▶ **STUDY MATERIAL**:
___

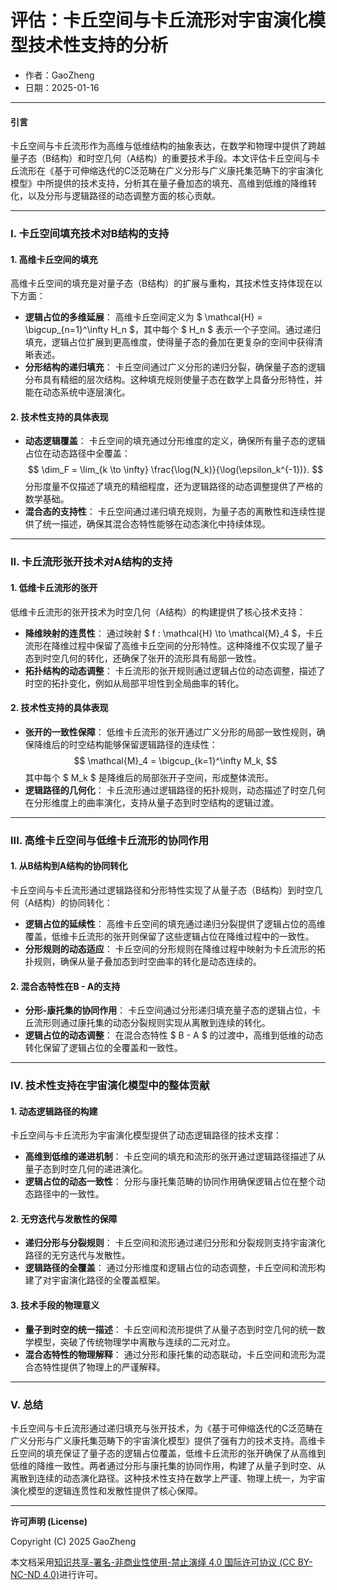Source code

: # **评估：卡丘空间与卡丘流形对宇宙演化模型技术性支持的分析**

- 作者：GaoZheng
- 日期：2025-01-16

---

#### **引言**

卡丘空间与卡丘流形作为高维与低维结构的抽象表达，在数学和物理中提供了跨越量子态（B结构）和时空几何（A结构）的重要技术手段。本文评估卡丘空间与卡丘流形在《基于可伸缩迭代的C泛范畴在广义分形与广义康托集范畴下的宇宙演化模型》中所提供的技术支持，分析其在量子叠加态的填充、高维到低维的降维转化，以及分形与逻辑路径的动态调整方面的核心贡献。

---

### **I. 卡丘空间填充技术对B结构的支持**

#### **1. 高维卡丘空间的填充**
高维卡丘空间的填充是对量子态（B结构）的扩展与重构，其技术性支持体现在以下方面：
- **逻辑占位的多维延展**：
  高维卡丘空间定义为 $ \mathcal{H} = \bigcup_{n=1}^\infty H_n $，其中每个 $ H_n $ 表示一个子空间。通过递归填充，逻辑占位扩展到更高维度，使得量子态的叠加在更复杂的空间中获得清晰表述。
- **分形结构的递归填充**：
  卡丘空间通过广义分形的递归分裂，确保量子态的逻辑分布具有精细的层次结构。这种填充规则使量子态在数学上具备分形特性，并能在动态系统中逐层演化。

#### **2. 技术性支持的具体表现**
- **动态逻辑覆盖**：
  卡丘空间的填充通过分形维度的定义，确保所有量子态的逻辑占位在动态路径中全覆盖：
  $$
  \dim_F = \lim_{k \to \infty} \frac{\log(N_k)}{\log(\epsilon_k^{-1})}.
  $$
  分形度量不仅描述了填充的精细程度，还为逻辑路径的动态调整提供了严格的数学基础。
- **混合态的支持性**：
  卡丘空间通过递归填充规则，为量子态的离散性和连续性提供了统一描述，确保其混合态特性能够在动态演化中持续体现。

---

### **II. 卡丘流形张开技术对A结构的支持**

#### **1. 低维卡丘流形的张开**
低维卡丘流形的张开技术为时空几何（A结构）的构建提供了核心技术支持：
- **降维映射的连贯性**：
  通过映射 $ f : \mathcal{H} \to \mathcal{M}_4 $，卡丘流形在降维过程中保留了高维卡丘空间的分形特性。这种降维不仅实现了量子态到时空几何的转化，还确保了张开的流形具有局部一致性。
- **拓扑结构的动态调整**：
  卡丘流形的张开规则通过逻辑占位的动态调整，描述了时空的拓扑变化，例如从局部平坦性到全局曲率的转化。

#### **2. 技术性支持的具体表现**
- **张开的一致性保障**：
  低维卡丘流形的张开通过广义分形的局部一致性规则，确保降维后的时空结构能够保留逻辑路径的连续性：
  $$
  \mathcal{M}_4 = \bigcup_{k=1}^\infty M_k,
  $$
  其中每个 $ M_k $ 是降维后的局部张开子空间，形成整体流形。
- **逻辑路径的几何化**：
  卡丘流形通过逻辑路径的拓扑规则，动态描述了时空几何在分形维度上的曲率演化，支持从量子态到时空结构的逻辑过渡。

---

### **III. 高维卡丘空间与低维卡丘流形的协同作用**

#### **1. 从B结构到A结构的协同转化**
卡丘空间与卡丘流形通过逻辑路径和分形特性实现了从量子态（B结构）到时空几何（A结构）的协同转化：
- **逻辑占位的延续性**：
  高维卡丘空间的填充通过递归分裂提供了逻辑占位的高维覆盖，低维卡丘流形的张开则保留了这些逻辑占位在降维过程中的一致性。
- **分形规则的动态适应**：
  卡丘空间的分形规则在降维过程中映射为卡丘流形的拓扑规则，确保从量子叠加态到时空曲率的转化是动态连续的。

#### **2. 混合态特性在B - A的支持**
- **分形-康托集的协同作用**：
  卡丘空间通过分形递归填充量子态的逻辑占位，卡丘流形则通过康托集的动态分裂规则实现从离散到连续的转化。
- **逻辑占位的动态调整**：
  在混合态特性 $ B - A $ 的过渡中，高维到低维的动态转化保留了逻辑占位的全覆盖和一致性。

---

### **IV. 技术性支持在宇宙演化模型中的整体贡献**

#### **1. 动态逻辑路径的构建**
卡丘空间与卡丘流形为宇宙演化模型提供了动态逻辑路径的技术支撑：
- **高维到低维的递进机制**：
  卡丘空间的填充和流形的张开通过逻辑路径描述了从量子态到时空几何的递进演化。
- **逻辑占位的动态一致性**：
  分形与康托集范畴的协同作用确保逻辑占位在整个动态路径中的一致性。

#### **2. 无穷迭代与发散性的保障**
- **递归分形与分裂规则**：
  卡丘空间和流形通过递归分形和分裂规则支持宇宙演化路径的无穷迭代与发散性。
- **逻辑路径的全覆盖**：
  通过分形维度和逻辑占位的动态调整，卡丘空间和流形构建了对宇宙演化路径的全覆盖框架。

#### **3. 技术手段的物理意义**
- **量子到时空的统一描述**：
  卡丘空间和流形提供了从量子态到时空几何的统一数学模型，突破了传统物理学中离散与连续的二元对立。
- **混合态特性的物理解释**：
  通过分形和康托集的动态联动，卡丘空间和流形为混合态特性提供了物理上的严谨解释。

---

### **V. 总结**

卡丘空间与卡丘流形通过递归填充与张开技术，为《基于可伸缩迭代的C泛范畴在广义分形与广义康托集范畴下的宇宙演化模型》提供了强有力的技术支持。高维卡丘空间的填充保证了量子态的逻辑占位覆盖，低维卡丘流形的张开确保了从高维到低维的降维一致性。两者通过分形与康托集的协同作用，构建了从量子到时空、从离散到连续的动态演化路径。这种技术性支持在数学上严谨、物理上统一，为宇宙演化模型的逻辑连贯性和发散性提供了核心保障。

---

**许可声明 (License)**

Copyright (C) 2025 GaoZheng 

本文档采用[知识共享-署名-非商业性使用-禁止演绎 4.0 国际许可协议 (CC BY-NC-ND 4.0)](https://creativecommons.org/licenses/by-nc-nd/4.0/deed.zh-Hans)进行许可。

___

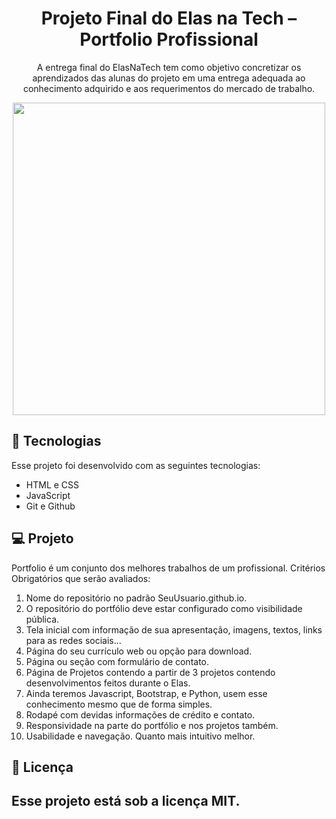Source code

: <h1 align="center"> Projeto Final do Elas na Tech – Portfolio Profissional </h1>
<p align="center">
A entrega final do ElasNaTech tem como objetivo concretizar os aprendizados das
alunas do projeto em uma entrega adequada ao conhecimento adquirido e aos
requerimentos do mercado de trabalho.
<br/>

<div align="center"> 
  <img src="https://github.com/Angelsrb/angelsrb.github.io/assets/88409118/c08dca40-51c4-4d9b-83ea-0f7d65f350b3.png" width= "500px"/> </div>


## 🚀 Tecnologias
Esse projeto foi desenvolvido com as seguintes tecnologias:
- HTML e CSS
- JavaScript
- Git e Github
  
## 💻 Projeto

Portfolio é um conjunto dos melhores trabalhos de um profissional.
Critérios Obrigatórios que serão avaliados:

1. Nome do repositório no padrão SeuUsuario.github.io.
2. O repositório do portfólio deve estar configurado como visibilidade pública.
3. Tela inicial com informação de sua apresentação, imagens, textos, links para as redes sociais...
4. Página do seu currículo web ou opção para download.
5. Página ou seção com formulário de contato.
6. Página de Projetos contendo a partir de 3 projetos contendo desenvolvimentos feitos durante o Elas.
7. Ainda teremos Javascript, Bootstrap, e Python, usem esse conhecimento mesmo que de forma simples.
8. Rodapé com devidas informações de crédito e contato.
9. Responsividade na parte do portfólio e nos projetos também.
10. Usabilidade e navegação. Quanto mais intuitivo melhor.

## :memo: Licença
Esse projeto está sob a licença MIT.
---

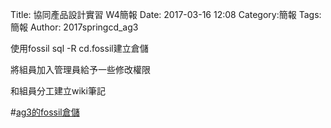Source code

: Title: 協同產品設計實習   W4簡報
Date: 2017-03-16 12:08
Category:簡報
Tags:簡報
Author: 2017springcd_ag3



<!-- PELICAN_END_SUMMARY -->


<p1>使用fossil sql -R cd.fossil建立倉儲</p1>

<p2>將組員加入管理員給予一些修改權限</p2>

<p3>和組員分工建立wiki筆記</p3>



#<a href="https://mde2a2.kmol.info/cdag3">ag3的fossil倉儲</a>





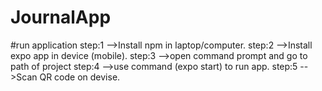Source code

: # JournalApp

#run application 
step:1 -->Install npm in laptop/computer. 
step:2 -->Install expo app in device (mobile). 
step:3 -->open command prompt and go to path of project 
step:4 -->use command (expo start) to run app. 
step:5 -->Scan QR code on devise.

___

▶ **INSTRUCTIONS TO FOLLOW**: Wherever the word "portfólio" appears in a line of the records, count that line. Say how many there are, with no other words.

▶ **ANSWER TO THE EXERCISE**: 2